PROBLEM DETAILS: Show all lines from the material that carry the word "more".

EXERCISE INPUTS:
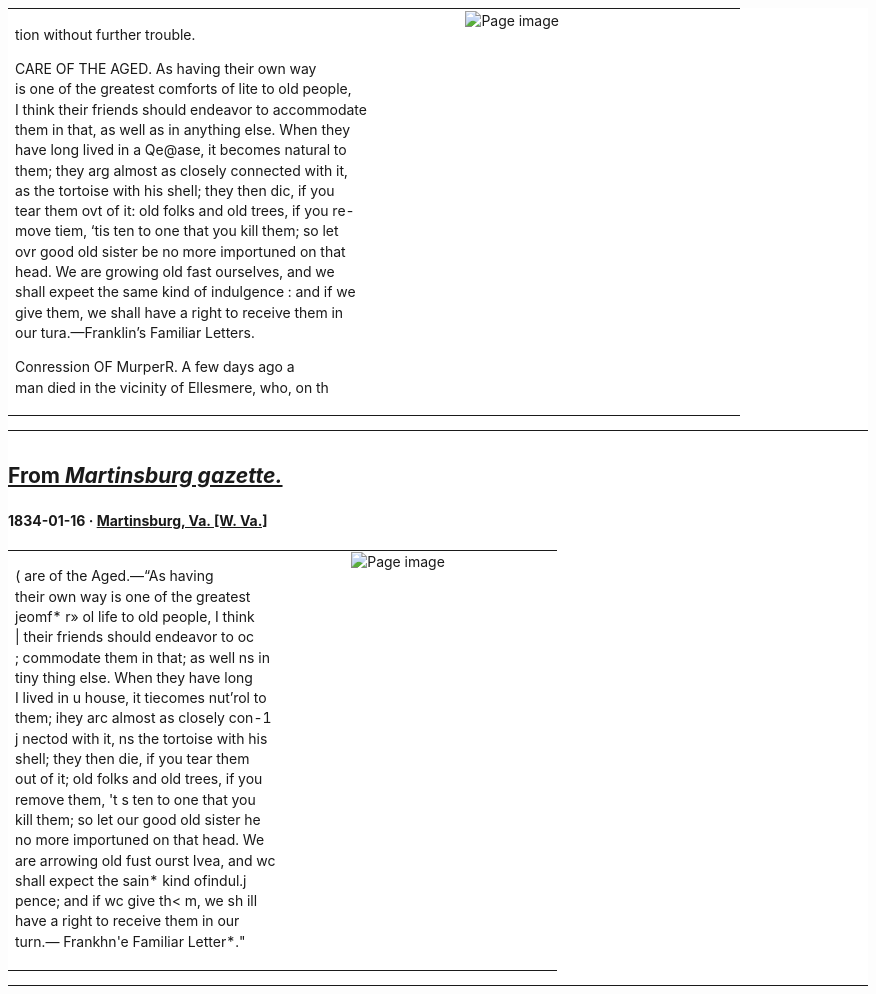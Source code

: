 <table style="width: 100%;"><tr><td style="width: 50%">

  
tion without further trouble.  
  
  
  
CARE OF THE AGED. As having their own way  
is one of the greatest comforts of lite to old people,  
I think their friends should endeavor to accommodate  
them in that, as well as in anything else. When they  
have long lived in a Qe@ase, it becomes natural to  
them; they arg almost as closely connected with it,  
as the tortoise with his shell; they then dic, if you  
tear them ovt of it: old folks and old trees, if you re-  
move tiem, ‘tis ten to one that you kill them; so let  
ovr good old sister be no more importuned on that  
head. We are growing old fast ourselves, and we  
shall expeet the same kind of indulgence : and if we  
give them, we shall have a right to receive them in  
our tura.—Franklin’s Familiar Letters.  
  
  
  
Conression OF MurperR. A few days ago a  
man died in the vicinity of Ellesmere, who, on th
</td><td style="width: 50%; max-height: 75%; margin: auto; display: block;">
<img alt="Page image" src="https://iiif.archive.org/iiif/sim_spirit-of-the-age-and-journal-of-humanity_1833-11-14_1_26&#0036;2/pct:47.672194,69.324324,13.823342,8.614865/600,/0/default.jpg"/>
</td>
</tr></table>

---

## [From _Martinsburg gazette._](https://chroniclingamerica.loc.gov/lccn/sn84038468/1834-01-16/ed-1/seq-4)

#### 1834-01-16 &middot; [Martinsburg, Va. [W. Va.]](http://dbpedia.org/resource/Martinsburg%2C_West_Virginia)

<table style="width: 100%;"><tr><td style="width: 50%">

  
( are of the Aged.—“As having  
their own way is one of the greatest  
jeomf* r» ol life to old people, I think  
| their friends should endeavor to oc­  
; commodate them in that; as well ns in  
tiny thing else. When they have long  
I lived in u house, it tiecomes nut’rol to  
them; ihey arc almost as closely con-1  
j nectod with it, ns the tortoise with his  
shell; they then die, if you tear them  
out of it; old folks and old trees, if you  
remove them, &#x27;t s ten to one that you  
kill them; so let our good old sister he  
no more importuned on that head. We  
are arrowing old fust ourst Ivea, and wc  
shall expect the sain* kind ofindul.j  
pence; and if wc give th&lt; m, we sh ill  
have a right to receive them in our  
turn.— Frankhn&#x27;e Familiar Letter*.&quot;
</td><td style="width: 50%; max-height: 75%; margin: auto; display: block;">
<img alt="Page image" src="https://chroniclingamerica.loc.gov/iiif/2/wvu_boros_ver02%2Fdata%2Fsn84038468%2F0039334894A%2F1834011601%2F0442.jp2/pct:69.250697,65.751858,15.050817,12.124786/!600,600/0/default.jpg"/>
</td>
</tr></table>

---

ANSWER BOX:
ovr good old sister be no more importuned on that  
no more importuned on that head. We  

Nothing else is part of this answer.